Task objective
Starting from the line that holds "Attribution License 3.0.", print each remaining line of the entries exactly, ending with the last.

Material for the task
========

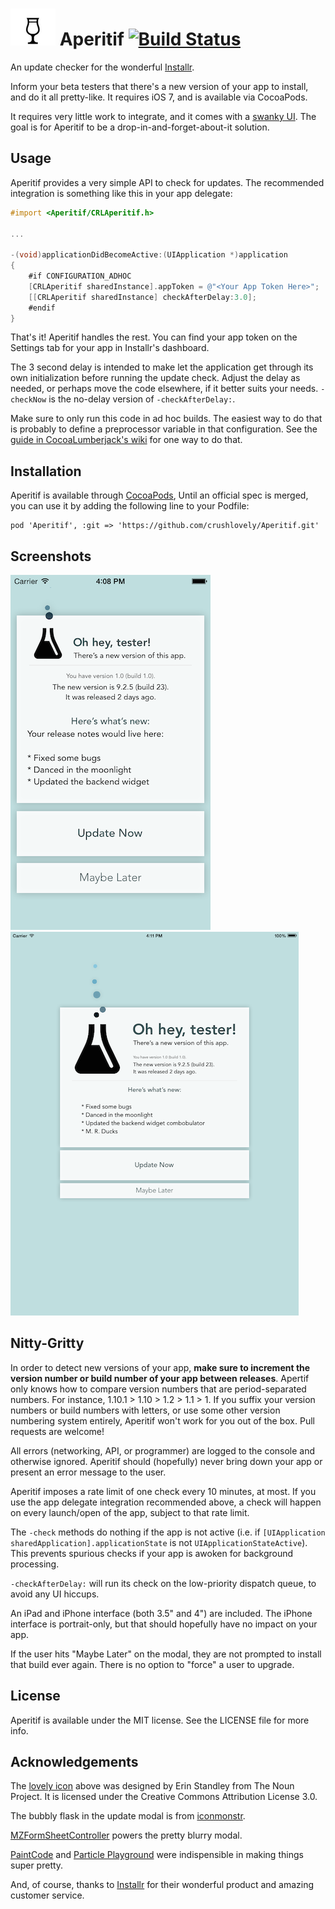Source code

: # ![icon](tulip-glass.png) Aperitif [![Build Status](https://travis-ci.org/crushlovely/Aperitif.svg?branch=master)](https://travis-ci.org/crushlovely/Aperitif)

<!--
[![Version](http://cocoapod-badges.herokuapp.com/v/Aperitif/badge.png)](http://cocoadocs.org/docsets/Aperitif)
[![Platform](http://cocoapod-badges.herokuapp.com/p/Aperitif/badge.png)](http://cocoadocs.org/docsets/Aperitif)
-->

An update checker for the wonderful [Installr](https://installrapp.com).

Inform your beta testers that there's a new version of your app to install, and do it all pretty-like. It requires iOS 7, and is available via CocoaPods.

It requires very little work to integrate, and it comes with a [swanky UI](#screenshots). The goal is for Aperitif to be a drop-in-and-forget-about-it solution.

## Usage
Aperitif provides a very simple API to check for updates. The recommended integration is something like this in your app delegate:

```objective-c
#import <Aperitif/CRLAperitif.h>

...

-(void)applicationDidBecomeActive:(UIApplication *)application
{
    #if CONFIGURATION_ADHOC
    [CRLAperitif sharedInstance].appToken = @"<Your App Token Here>";
    [[CRLAperitif sharedInstance] checkAfterDelay:3.0];
    #endif
}
```

That's it! Aperitif handles the rest. You can find your app token on the Settings tab for your app in Installr's dashboard.

The 3 second delay is intended to make let the application get through its own initialization before running the update check. Adjust the delay as needed, or perhaps move the code elsewhere, if it better suits your needs. `-checkNow` is the no-delay version of `-checkAfterDelay:`.

Make sure to only run this code in ad hoc builds. The easiest way to do that is probably to define a preprocessor variable in that configuration. See the [guide in CocoaLumberjack's wiki](https://github.com/CocoaLumberjack/CocoaLumberjack/wiki/XcodeTricks#details) for one way to do that.

## Installation
Aperitif is available through [CocoaPods](http://cocoapods.org), Until an official spec is merged, you can use it by adding the following line to your Podfile:

    pod 'Aperitif', :git => 'https://github.com/crushlovely/Aperitif.git'

## Screenshots
![iPhone screenshot](screenshot-iphone.png) ![iPad screenshot](screenshot-ipad.png)

## Nitty-Gritty
In order to detect new versions of your app, **make sure to increment the version number or build number of your app between releases**. Apertif only knows how to compare version numbers that are period-separated numbers. For instance, 1.10.1 > 1.10 > 1.2 > 1.1 > 1. If you suffix your version numbers or build numbers with letters, or use some other version numbering system entirely, Aperitif won't work for you out of the box. Pull requests are welcome!

All errors (networking, API, or programmer) are logged to the console and otherwise ignored. Aperitif should (hopefully) never bring down your app or present an error message to the user.

Aperitif imposes a rate limit of one check every 10 minutes, at most. If you use the app delegate integration recommended above, a check will happen on every launch/open of the app, subject to that rate limit.

The `-check` methods do nothing if the app is not active (i.e. if `[UIApplication sharedApplication].applicationState` is not `UIApplicationStateActive`). This prevents spurious checks if your app is awoken for background processing.

`-checkAfterDelay:` will run its check on the low-priority dispatch queue, to avoid any UI hiccups.

An iPad and iPhone interface (both 3.5" and 4") are included. The iPhone interface is portrait-only, but that should hopefully have no impact on your app.

If the user hits "Maybe Later" on the modal, they are not prompted to install that build ever again. There is no option to "force" a user to upgrade.

## License
Aperitif is available under the MIT license. See the LICENSE file for more info.

## Acknowledgements
The [lovely icon](http://thenounproject.com/term/tulip-glass/30573/) above was designed by Erin Standley from The Noun Project. It is licensed under the Creative Commons Attribution License 3.0.

The bubbly flask in the update modal is from [iconmonstr](http://iconmonstr.com/flask-7-icon/).

[MZFormSheetController](https://github.com/m1entus/MZFormSheetController) powers the pretty blurry modal.

[PaintCode](http://www.paintcodeapp.com/) and [Particle Playground](http://www.vigorouscoding.com/mac-apps/particle-playground/) were indispensible in making things super pretty.

And, of course, thanks to [Installr](https://installrapp.com) for their wonderful product and amazing customer service.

========

Solution to this task
The [lovely icon](http://thenounproject.com/term/tulip-glass/30573/) above was designed by Erin Standley from The Noun Project. It is licensed under the Creative Commons Attribution License 3.0.

The bubbly flask in the update modal is from [iconmonstr](http://iconmonstr.com/flask-7-icon/).

[MZFormSheetController](https://github.com/m1entus/MZFormSheetController) powers the pretty blurry modal.

[PaintCode](http://www.paintcodeapp.com/) and [Particle Playground](http://www.vigorouscoding.com/mac-apps/particle-playground/) were indispensible in making things super pretty.

And, of course, thanks to [Installr](https://installrapp.com) for their wonderful product and amazing customer service.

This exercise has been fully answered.